MATERIALS PROVIDED:
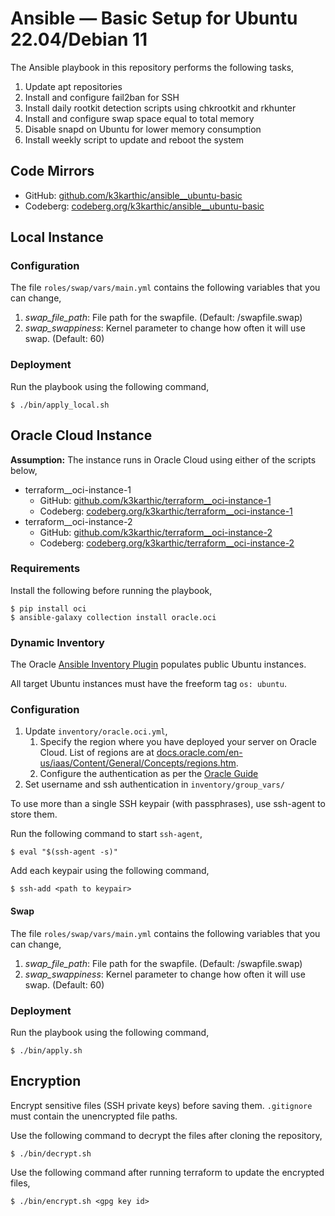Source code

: # Ansible — Basic Setup for Ubuntu 22.04/Debian 11

The Ansible playbook in this repository performs the following tasks,
1. Update apt repositories
1. Install and configure fail2ban for SSH
2. Install daily rootkit detection scripts using chkrootkit and rkhunter
3. Install and configure swap space equal to total memory
4. Disable snapd on Ubuntu for lower memory consumption
5. Install weekly script to update and reboot the system

## Code Mirrors

* GitHub: [github.com/k3karthic/ansible__ubuntu-basic](https://github.com/k3karthic/ansible__ubuntu-basic/)
* Codeberg: [codeberg.org/k3karthic/ansible__ubuntu-basic](https://codeberg.org/k3karthic/ansible__ubuntu-basic/)

## Local Instance

### Configuration

The file `roles/swap/vars/main.yml` contains the following variables that you can change,
1. *swap_file_path*: File path for the swapfile. (Default: /swapfile.swap)
2. *swap_swappiness*: Kernel parameter to change how often it will use swap. (Default: 60)

### Deployment

Run the playbook using the following command,
```
$ ./bin/apply_local.sh
```

## Oracle Cloud Instance

**Assumption:** The instance runs in Oracle Cloud using either of the scripts below,
* terraform__oci-instance-1
    * GitHub: [github.com/k3karthic/terraform__oci-instance-1](https://github.com/k3karthic/terraform__oci-instance-1)
    * Codeberg: [codeberg.org/k3karthic/terraform__oci-instance-1](https://codeberg.org/k3karthic/terraform__oci-instance-1)
* terraform__oci-instance-2
    * GitHub: [github.com/k3karthic/terraform__oci-instance-2](https://github.com/k3karthic/terraform__oci-instance-2)
    * Codeberg: [codeberg.org/k3karthic/terraform__oci-instance-2](https://codeberg.org/k3karthic/terraform__oci-instance-2)

### Requirements

Install the following before running the playbook,
```
$ pip install oci
$ ansible-galaxy collection install oracle.oci
```

### Dynamic Inventory

The Oracle [Ansible Inventory Plugin](https://docs.oracle.com/en-us/iaas/Content/API/SDKDocs/ansibleinventoryintro.htm) populates public Ubuntu instances.

All target Ubuntu instances must have the freeform tag `os: ubuntu`.

### Configuration

1. Update `inventory/oracle.oci.yml`,
    1. Specify the region where you have deployed your server on Oracle Cloud. List of regions are at [docs.oracle.com/en-us/iaas/Content/General/Concepts/regions.htm](https://docs.oracle.com/en-us/iaas/Content/General/Concepts/regions.htm).
    1. Configure the authentication as per the [Oracle Guide](https://docs.oracle.com/en-us/iaas/Content/API/Concepts/sdkconfig.htm#SDK_and_CLI_Configuration_File)
1. Set username and ssh authentication in `inventory/group_vars/`

To use more than a single SSH keypair (with passphrases), use ssh-agent to store them.

Run the following command to start `ssh-agent`,
```
$ eval "$(ssh-agent -s)"
```

Add each keypair using the following command,
```
$ ssh-add <path to keypair>
```

#### Swap

The file `roles/swap/vars/main.yml` contains the following variables that you can change,
1. *swap_file_path*: File path for the swapfile. (Default: /swapfile.swap)
2. *swap_swappiness*: Kernel parameter to change how often it will use swap. (Default: 60)

### Deployment

Run the playbook using the following command,
```
$ ./bin/apply.sh
```

## Encryption

Encrypt sensitive files (SSH private keys) before saving them. `.gitignore` must contain the unencrypted file paths.

Use the following command to decrypt the files after cloning the repository,

```
$ ./bin/decrypt.sh
```

Use the following command after running terraform to update the encrypted files,

```
$ ./bin/encrypt.sh <gpg key id>
```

ABOUT THIS TASK:
The entries above need to be printed again exactly; please exclude all pictures.

RESPONSE TO THE EXERCISE:
Source code

: # Ansible — Basic Setup for Ubuntu 22.04/Debian 11

The Ansible playbook in this repository performs the following tasks,
1. Update apt repositories
1. Install and configure fail2ban for SSH
2. Install daily rootkit detection scripts using chkrootkit and rkhunter
3. Install and configure swap space equal to total memory
4. Disable snapd on Ubuntu for lower memory consumption
5. Install weekly script to update and reboot the system

## Code Mirrors

* GitHub: [github.com/k3karthic/ansible__ubuntu-basic](https://github.com/k3karthic/ansible__ubuntu-basic/)
* Codeberg: [codeberg.org/k3karthic/ansible__ubuntu-basic](https://codeberg.org/k3karthic/ansible__ubuntu-basic/)

## Local Instance

### Configuration

The file `roles/swap/vars/main.yml` contains the following variables that you can change,
1. *swap_file_path*: File path for the swapfile. (Default: /swapfile.swap)
2. *swap_swappiness*: Kernel parameter to change how often it will use swap. (Default: 60)

### Deployment

Run the playbook using the following command,
```
$ ./bin/apply_local.sh
```

## Oracle Cloud Instance

**Assumption:** The instance runs in Oracle Cloud using either of the scripts below,
* terraform__oci-instance-1
    * GitHub: [github.com/k3karthic/terraform__oci-instance-1](https://github.com/k3karthic/terraform__oci-instance-1)
    * Codeberg: [codeberg.org/k3karthic/terraform__oci-instance-1](https://codeberg.org/k3karthic/terraform__oci-instance-1)
* terraform__oci-instance-2
    * GitHub: [github.com/k3karthic/terraform__oci-instance-2](https://github.com/k3karthic/terraform__oci-instance-2)
    * Codeberg: [codeberg.org/k3karthic/terraform__oci-instance-2](https://codeberg.org/k3karthic/terraform__oci-instance-2)

### Requirements

Install the following before running the playbook,
```
$ pip install oci
$ ansible-galaxy collection install oracle.oci
```

### Dynamic Inventory

The Oracle [Ansible Inventory Plugin](https://docs.oracle.com/en-us/iaas/Content/API/SDKDocs/ansibleinventoryintro.htm) populates public Ubuntu instances.

All target Ubuntu instances must have the freeform tag `os: ubuntu`.

### Configuration

1. Update `inventory/oracle.oci.yml`,
    1. Specify the region where you have deployed your server on Oracle Cloud. List of regions are at [docs.oracle.com/en-us/iaas/Content/General/Concepts/regions.htm](https://docs.oracle.com/en-us/iaas/Content/General/Concepts/regions.htm).
    1. Configure the authentication as per the [Oracle Guide](https://docs.oracle.com/en-us/iaas/Content/API/Concepts/sdkconfig.htm#SDK_and_CLI_Configuration_File)
1. Set username and ssh authentication in `inventory/group_vars/`

To use more than a single SSH keypair (with passphrases), use ssh-agent to store them.

Run the following command to start `ssh-agent`,
```
$ eval "$(ssh-agent -s)"
```

Add each keypair using the following command,
```
$ ssh-add <path to keypair>
```

#### Swap

The file `roles/swap/vars/main.yml` contains the following variables that you can change,
1. *swap_file_path*: File path for the swapfile. (Default: /swapfile.swap)
2. *swap_swappiness*: Kernel parameter to change how often it will use swap. (Default: 60)

### Deployment

Run the playbook using the following command,
```
$ ./bin/apply.sh
```

## Encryption

Encrypt sensitive files (SSH private keys) before saving them. `.gitignore` must contain the unencrypted file paths.

Use the following command to decrypt the files after cloning the repository,

```
$ ./bin/decrypt.sh
```

Use the following command after running terraform to update the encrypted files,

```
$ ./bin/encrypt.sh <gpg key id>
```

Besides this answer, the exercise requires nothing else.